● What is required
From the data that follows, copy every line holding the string "Records".

● Task input
------------------------------------

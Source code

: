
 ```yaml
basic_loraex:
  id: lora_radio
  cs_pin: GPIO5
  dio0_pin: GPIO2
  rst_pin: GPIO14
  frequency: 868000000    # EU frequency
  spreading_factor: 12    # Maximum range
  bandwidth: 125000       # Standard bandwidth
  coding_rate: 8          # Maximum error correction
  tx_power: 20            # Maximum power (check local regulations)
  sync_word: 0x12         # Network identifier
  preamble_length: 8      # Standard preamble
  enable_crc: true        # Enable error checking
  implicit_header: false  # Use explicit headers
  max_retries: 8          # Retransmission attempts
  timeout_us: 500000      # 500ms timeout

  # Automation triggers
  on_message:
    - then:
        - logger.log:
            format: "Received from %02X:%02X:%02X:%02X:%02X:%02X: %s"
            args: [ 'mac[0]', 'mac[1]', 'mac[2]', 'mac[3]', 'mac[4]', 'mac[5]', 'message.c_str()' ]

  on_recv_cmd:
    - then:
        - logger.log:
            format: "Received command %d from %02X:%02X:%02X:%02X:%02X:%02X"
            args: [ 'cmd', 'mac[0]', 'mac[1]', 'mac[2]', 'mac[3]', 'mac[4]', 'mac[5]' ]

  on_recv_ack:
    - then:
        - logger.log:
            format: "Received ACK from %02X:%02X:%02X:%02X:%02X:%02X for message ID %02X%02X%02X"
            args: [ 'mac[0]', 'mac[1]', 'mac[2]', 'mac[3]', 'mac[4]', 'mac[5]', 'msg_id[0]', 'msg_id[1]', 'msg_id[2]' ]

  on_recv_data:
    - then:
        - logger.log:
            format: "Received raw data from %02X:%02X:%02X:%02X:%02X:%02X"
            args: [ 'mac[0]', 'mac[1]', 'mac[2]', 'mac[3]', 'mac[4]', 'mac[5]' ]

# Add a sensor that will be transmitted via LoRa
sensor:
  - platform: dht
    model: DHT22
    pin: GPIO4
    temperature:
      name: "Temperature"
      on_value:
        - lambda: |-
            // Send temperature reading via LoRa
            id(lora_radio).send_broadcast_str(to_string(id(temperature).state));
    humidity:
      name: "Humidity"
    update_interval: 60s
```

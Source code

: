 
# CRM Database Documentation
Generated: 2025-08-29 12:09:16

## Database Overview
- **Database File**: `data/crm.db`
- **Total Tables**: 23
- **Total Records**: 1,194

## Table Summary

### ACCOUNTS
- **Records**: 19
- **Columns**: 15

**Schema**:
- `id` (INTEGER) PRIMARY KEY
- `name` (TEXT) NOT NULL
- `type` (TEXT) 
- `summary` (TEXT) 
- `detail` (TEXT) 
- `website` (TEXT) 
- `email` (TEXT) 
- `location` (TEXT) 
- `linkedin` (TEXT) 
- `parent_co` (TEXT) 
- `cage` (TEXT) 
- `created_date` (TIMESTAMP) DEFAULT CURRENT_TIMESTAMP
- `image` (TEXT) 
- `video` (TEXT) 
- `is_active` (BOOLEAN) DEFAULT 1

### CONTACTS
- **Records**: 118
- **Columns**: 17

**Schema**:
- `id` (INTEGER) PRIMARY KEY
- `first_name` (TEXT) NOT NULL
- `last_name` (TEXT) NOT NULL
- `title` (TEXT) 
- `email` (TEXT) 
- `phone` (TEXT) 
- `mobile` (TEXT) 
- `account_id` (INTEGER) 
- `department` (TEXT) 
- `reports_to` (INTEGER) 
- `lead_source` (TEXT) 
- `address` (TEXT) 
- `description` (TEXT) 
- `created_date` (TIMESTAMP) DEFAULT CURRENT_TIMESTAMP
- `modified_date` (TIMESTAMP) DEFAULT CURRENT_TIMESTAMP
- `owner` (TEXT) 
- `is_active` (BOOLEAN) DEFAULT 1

------------------------------------

● Result of the exercise
- **Total Records**: 1,194
- **Records**: 19
- **Records**: 118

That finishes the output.